Segue abaixo uma matéria publicada no número 6 da revista “Inovação em Pauta” (uma publicação do Departamento de Comunicação da FINEP) abordando um programa de parceria entre o Ministério da Defesa (através do IEAv - Instituto de Estudos Avançados do CTA - Comando-Geral de Tecnologia Aeroespacial) com Laboratório da Força Aérea Americana (Air Force Research Laboratory) visando o desenvolvimento da propulsão a Laser para foguetes e artefatos espaciais.

Duda Falcão

Defesa

Foguetes Vão Voar com a
Energia de Raios Laser

Ministério da Defesa, em Parceria com a Força Aérea
Americana, Desenvolve Nova Tecnologia de Propulsão
Que Vai Baratear e Otimizar Operações Aeroespaciais

Da redação

A corrida espacial que possibilitou a chegada do homem à lua, em 1969, foi um dos acontecimentos mais empolgantes do século XX. Ainda que o momento fosse marcado pela Guerra Fria e o medo de um conflito direto entre a União Soviética e os Estados Unidos, a população mundial acompanhou a exploração do espaço como uma saga épica. Hoje, em São José dos Campos (SP), a saga tem continuidade. No projeto desenvolvido em parceria com o Laboratório da Força Aérea Americana (Air Force Research Laboratory), o Comandante Marco Antônio Sala Minucci, do Instituto de Estudos Avançados do Comando Geral de Tecnologia Aeroespacial (IEAv - CTA), coordena a pesquisa de propulsão a laser. Se o desafio, na década de 50, era mandar o homem para o espaço, hoje, é fazê-lo com maior custo benefício e sem agredir o meio ambiente. A idéia parece saída de um filme de ficção-científica: aeronaves e foguetes se deslocando no espaço através de um feixe de luz de alta energia. Na prática, vai funcionar do seguinte modo: uma base terrestre projeta a radiação laser na traseira do veículo – que, por sua vez, recebe, da parte dianteira, ar aquecido.

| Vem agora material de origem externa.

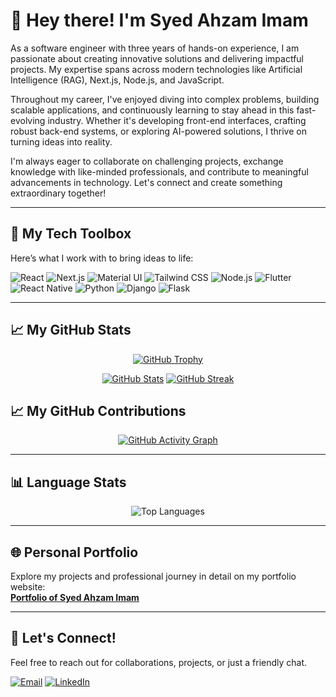 # 👋 Hey there! I'm Syed Ahzam Imam

As a software engineer with three years of hands-on experience, I am passionate about creating innovative solutions and delivering impactful projects. My expertise spans across modern technologies like Artificial Intelligence (RAG), Next.js, Node.js, and JavaScript.

Throughout my career, I've enjoyed diving into complex problems, building scalable applications, and continuously learning to stay ahead in this fast-evolving industry. Whether it's developing front-end interfaces, crafting robust back-end systems, or exploring AI-powered solutions, I thrive on turning ideas into reality.

I'm always eager to collaborate on challenging projects, exchange knowledge with like-minded professionals, and contribute to meaningful advancements in technology. Let's connect and create something extraordinary together!

---

## 🔧 My Tech Toolbox  
Here’s what I work with to bring ideas to life:  

<p align="left">
  <img src="https://img.shields.io/badge/React-61DAFB?style=for-the-badge&logo=react&logoColor=black" alt="React" />
  <img src="https://img.shields.io/badge/Next.js-000000?style=for-the-badge&logo=nextdotjs&logoColor=white" alt="Next.js" />
  <img src="https://img.shields.io/badge/Material_UI-0081CB?style=for-the-badge&logo=mui&logoColor=white" alt="Material UI" />
  <img src="https://img.shields.io/badge/Tailwind_CSS-06B6D4?style=for-the-badge&logo=tailwindcss&logoColor=white" alt="Tailwind CSS" />
  <img src="https://img.shields.io/badge/Node.js-339933?style=for-the-badge&logo=nodedotjs&logoColor=white" alt="Node.js" />
  <img src="https://img.shields.io/badge/Flutter-02569B?style=for-the-badge&logo=flutter&logoColor=white" alt="Flutter" />
  <img src="https://img.shields.io/badge/React_Native-61DAFB?style=for-the-badge&logo=react&logoColor=black" alt="React Native" />
  <img src="https://img.shields.io/badge/Python-3776AB?style=for-the-badge&logo=python&logoColor=white" alt="Python" />
  <img src="https://img.shields.io/badge/Django-092E20?style=for-the-badge&logo=django&logoColor=white" alt="Django" />
  <img src="https://img.shields.io/badge/Flask-000000?style=for-the-badge&logo=flask&logoColor=white" alt="Flask" />
</p>

---

## 📈 My GitHub Stats  

<p align="center">
  <a href="https://github.com/ryo-ma/github-profile-trophy"><img src="https://github-profile-trophy.vercel.app/?username=Syed-Ahzam-Imam&theme=radical&no-frame=true&no-bg=true&row=1&column=6" alt="GitHub Trophy" />
</p>
<p align="center">
  <a href="https://github.com/anuraghazra/github-readme-stats"><img src="https://github-readme-stats.vercel.app/api?username=Syed-Ahzam-Imam&count_private=true&show_icons=true&theme=radical" alt="GitHub Stats" /></a>
  <a href="https://github.com/DenverCoder1/github-readme-streak-stats"><img src="https://github-readme-streak-stats.herokuapp.com/?user=Syed-Ahzam-Imam&count_private=true&theme=radical" alt="GitHub Streak" /></a>
</p>


## 📈 My GitHub Contributions  

<p align="center">
  <a href="https://github.com/Ashutosh00710/github-readme-activity-graph">
    <img src="https://github-readme-activity-graph.vercel.app/graph?username=Syed-Ahzam-Imam&theme=github" alt="GitHub Activity Graph" />
  </a>
</p>



---

## 📊 Language Stats  
<p align="center">
  <img src="https://github-readme-stats.vercel.app/api/top-langs/?username=Syed-Ahzam-Imam&layout=compact&theme=radical" alt="Top Languages" />
</p>

---

## 🌐 Personal Portfolio  
Explore my projects and professional journey in detail on my portfolio website:  
[**Portfolio of Syed Ahzam Imam**](https://portfolio-ahzam.netlify.app/)

---

## 💬 Let's Connect!  
Feel free to reach out for collaborations, projects, or just a friendly chat.  
<p>
  <a href="mailto:ahzamimam92@gmail.com"><img src="https://img.shields.io/badge/Email-D14836?style=for-the-badge&logo=gmail&logoColor=white" alt="Email" /></a>
  <a href="https://www.linkedin.com/in/syed-ahzam-imam-68755722b/"><img src="https://img.shields.io/badge/LinkedIn-0077B5?style=for-the-badge&logo=linkedin&logoColor=white" alt="LinkedIn" /></a>
</p>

Ao entrar em contato com o laser, as moléculas do ar aquecido explodem, empurrando o veículo para frente. Nada de galões de combustível – a fonte de energia é o próprio ar e a eletromagnética.

De acordo com Minucci, atualmente, o peso da carga útil das naves (como satélites a serem colocados em órbita) só pode chegar a 5% da capacidade do foguete. Isso acontece porque o veículo precisa transportar, também, o combustível e o oxidante necessários para o vôo. Com a nova tecnologia, estima-se que a nave poderá destinar 50% da sua capacidade ao transporte de carga. “Essa é a grande vantagem. Enquanto o veículo estiver se movimentando na atmosfera, a energia virá da terra. Operações aeroespaciais serão otimizadas”, diz o comandante.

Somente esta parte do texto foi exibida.